"Explosion im Krebsgenom" viel häufiger als angenommen
Nach der Chromosomen-Explosion kommt es häufig zu Fusionen von Chromosomenstücken, die die Tumorentwicklung vorantreiben
© DKFZ/Ernst
Das erst seit etwa zehn Jahren bekannte Schadensbild der „Chromothripsis" unterscheidet sich von bisher bekannten Erbgutdefekten in Tumorzellen: Abschnitte eines oder einiger weniger Chromosomen sind an unzähligen Stellen zerbrochen und regelwidrig wieder zusammengebaut, so dass ganze Erbgutabschnitte fehlen, andere dagegen vervielfältigt oder in falscher Orientierung eingebaut sind.
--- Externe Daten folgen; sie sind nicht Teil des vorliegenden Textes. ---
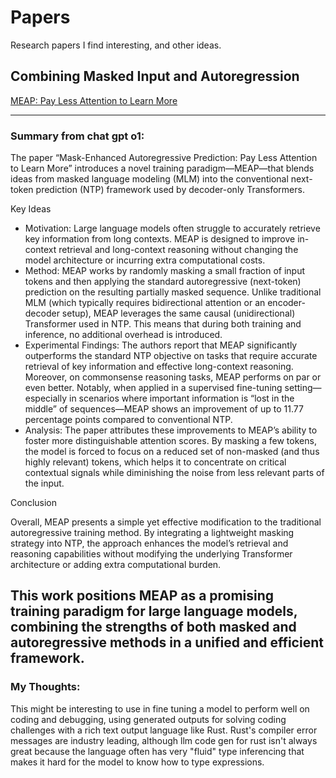 # Papers
Research papers I find interesting, and other ideas. 


## Combining Masked Input and Autoregression 

[MEAP: Pay Less Attention to Learn More](https://arxiv.org/abs/2502.07490v1)

---
### Summary from chat gpt o1:

The paper “Mask-Enhanced Autoregressive Prediction: Pay Less Attention to Learn More”  introduces a novel training paradigm—MEAP—that blends ideas from masked language modeling (MLM) into the conventional next-token prediction (NTP) framework used by decoder-only Transformers.

Key Ideas

-	Motivation:
Large language models often struggle to accurately retrieve key information from long contexts. MEAP is designed to improve in-context retrieval and long-context reasoning without changing the model architecture or incurring extra computational costs.
-	Method:
MEAP works by randomly masking a small fraction of input tokens and then applying the standard autoregressive (next-token) prediction on the resulting partially masked sequence. Unlike traditional MLM (which typically requires bidirectional attention or an encoder-decoder setup), MEAP leverages the same causal (unidirectional) Transformer used in NTP. This means that during both training and inference, no additional overhead is introduced.
-	Experimental Findings:
The authors report that MEAP significantly outperforms the standard NTP objective on tasks that require accurate retrieval of key information and effective long-context reasoning. Moreover, on commonsense reasoning tasks, MEAP performs on par or even better. Notably, when applied in a supervised fine-tuning setting—especially in scenarios where important information is “lost in the middle” of sequences—MEAP shows an improvement of up to 11.77 percentage points compared to conventional NTP.
-	Analysis:
The paper attributes these improvements to MEAP’s ability to foster more distinguishable attention scores. By masking a few tokens, the model is forced to focus on a reduced set of non-masked (and thus highly relevant) tokens, which helps it to concentrate on critical contextual signals while diminishing the noise from less relevant parts of the input.

Conclusion

Overall, MEAP presents a simple yet effective modification to the traditional autoregressive training method. By integrating a lightweight masking strategy into NTP, the approach enhances the model’s retrieval and reasoning capabilities without modifying the underlying Transformer architecture or adding extra computational burden.

This work positions MEAP as a promising training paradigm for large language models, combining the strengths of both masked and autoregressive methods in a unified and efficient framework.
---

### My Thoughts:

This might be interesting to use in fine tuning a model to perform well on coding and debugging, using generated outputs for solving coding
challenges with a rich text output language like Rust. Rust's compiler error messages are industry leading, although llm code gen for rust isn't
always great because the language often has very "fluid" type inferencing that makes it hard for the model to know how to type expressions.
Bislang wurde angenommen, dass dieses Erbgut-Desaster nur bei zwei bis drei Prozent der Krebsfälle auftritt. Doch Wissenschaftler um Aurélie Ernst am Deutschen Krebsforschungszentrum (DKFZ) zeigen nun in einer aktuellen Arbeit mithilfe hochempfindlicher Analysemethoden, dass die Häufigkeit der Chromothripsis bislang erheblich unterschätzt wurde. In Zusammenarbeit mit dem NCT/DKTK MASTER-Programm untersuchten die DKFZ-Forscher 634 Tumorproben von 28 Krebsarten, die alle wichtigen Krebserkrankungen bei Erwachsenen abdecken. Dabei fanden sie die Spuren der Chromosomen-Explosion bei 49 Prozent aller untersuchten Patienten.
Besonders häufig betroffen waren Tumoren von Patienten, die bereits von ihren Eltern eine Mutation geerbt haben, die für die Krebsentstehung disponiert. Außerdem trat bei den verschiedenen Krebsarten Chromothripsis in bestimmten Chromosomenregionen häufiger auf, als es der reinen Zufallsverteilung entspricht. Daraus schließen die Forscher, dass in diesen Fällen die Chromosomen-Explosion den Zellen einen Überlebensvorteil verschafft.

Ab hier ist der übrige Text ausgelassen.